What led me to this experience was my continued interest in the cutting edge of consumer technology, namely, the Oculus Rift virtual reality headset  (for some expanded background on the device please see my blog post  Virtual Reality, Oculus Rift, and the State of the Computer Industry  )  This is the technology birthed by a then 19-year-old Palmer Luckey, who built the Oculus Rift as a cardboard-and-duck-tape prototype in his parent's garage.  As soon as the device became publicly known, He and the Rift became the subject of a continued international media frenzy.  The Rift has become the device to have for those interested in the future of computers and video games.     

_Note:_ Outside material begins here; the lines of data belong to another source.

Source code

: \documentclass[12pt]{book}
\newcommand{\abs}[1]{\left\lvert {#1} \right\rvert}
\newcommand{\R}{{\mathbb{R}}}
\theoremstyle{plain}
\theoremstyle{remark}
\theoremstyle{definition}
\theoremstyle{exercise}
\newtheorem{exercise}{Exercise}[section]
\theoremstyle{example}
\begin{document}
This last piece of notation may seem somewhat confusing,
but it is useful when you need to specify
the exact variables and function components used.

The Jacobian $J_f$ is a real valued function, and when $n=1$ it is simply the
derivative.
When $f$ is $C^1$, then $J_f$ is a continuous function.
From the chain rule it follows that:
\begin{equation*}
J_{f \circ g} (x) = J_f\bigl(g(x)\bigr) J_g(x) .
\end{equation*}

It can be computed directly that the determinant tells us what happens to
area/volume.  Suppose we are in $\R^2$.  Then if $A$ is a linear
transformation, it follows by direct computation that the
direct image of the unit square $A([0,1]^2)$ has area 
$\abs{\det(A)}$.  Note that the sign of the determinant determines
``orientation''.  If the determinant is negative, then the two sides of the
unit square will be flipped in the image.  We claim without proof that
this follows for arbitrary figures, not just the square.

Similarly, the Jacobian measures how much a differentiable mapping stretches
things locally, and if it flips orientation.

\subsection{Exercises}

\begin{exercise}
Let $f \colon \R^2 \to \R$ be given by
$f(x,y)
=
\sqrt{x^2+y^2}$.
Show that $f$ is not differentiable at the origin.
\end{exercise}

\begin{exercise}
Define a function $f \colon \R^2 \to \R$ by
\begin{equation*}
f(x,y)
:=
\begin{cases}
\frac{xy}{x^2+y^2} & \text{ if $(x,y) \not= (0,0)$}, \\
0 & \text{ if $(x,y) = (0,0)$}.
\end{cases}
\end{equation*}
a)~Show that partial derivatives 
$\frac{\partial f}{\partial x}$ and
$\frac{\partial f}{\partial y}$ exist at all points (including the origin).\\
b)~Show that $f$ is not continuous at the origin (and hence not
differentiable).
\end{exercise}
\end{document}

Of course, being a tech super-nerd, I've been chomping at the bit to try this thing out! The problem is, there's been no way to try the device as it's still been in development!  Fortunately, Oculus has been on top of the situation. Early in 2016, Oculus announced that they would be hosting public demos around United States.  Yes! Finally, I would get to try the Rift!  Unfortunately, I found out that the closest demo to me would be in New York City about 300 miles away. I was initially upset because I had been wanting to try it for so long, and this seemed like a serious impediment to my desire.  However, impatience eventually won out, and I decided I was going to drive to New York in one day and try it out!

The Adventure:

At the heart of any adventure quest is some sort of holy grail or treasure. Often times, it turns out that the odyssey in question becomes less about the object and more about the journey itself. Well, I had just found my "grail," and boy was I in for an adventure.

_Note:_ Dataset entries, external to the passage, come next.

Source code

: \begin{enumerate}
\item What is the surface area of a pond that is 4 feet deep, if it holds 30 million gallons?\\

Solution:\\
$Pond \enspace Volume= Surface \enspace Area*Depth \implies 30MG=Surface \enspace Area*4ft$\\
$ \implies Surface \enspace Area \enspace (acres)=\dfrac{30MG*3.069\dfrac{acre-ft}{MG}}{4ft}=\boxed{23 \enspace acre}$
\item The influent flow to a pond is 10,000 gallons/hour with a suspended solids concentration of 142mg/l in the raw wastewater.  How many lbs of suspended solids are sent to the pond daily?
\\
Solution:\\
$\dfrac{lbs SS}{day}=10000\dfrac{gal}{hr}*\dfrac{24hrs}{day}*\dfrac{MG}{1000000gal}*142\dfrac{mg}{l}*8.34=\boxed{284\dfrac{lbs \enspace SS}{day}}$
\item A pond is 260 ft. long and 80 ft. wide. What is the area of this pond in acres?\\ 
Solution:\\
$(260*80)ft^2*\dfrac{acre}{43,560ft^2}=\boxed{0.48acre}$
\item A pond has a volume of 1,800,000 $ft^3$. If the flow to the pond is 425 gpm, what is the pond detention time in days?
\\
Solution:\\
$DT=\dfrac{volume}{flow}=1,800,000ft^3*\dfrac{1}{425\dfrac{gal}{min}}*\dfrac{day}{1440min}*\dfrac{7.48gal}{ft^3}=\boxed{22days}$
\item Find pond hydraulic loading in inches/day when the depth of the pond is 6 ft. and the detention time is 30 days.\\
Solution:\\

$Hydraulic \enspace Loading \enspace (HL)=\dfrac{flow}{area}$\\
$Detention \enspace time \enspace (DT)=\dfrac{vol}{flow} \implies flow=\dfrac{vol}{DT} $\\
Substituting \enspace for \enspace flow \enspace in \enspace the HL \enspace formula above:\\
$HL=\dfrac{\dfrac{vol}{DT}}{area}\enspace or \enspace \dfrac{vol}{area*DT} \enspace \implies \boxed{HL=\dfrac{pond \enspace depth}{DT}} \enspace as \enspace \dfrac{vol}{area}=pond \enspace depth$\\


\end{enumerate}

The day of my quest,  I began by heading to the nearest gas station to get road snacks and  coolant for my motorcycle. Unfortunately, when I got back to my car, some lady drove by yelling out her window "stop texting while driving!" .....this was of course except for the fact that I was standing in a parking lot clearly not in a car.  I guess us young people all look equally guilty. :/
Anyway, on any motorcycle trip, especially one this long, you have to anticipate needs and prepare for eventualities. So, I packed up my food, brought a laptop to act as a charging station for my phone, and brought quite a few extra layers for cold weather.  Finally, after a couple delays, I was able to get going at about 9 a.m. Now, I figured that with an estimated 5 hour travel time, I could easily make it by my reserved demo time of 3:30 pm.  Yeah, right.

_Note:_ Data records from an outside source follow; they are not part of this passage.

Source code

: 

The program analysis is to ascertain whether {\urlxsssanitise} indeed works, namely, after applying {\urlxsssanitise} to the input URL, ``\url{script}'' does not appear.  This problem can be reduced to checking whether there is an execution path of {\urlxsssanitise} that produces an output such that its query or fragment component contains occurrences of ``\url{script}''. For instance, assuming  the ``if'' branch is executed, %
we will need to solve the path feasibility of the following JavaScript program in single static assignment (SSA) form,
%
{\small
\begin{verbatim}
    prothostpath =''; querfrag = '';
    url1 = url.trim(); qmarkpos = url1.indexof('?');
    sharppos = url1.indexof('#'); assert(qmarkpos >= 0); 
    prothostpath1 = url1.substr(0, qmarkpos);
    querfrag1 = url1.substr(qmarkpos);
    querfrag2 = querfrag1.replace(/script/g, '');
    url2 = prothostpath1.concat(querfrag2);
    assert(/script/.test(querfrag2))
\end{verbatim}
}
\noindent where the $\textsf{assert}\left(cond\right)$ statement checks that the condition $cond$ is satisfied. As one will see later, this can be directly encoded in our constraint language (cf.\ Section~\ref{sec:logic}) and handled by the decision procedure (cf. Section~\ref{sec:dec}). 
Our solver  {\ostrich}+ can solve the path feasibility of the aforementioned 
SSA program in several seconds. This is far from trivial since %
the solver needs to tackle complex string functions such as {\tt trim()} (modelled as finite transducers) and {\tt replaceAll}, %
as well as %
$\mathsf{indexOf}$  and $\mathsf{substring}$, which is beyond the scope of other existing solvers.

The biggest obstacle coming from New Hampshire, of course, is the perilous roads and semi-psychotic drivers of Massachusetts. Mass roads are in such a state of disrepair I would consider them borderline post-apocalyptic. For a motorcycle rider, this is equivalent to courting suicide.
However, after 2 hours of bumpy roads and nearly killing myself on potholes, I finally crossed into the beautiful state of Connecticut. Instantly the asphalt became dark and smooth and glorious. The morning sun cascading over the long stretches of valley highway combined with the tangible smells of spring and a soundtrack of classic rock heralded the fact that, yes, this trip was really happening! This transition was, of course, accompanied by vehement farewell proclamations of love for the glorious interstate system of the State of Massachusetts.  In other words:  get wrecked Mass!! 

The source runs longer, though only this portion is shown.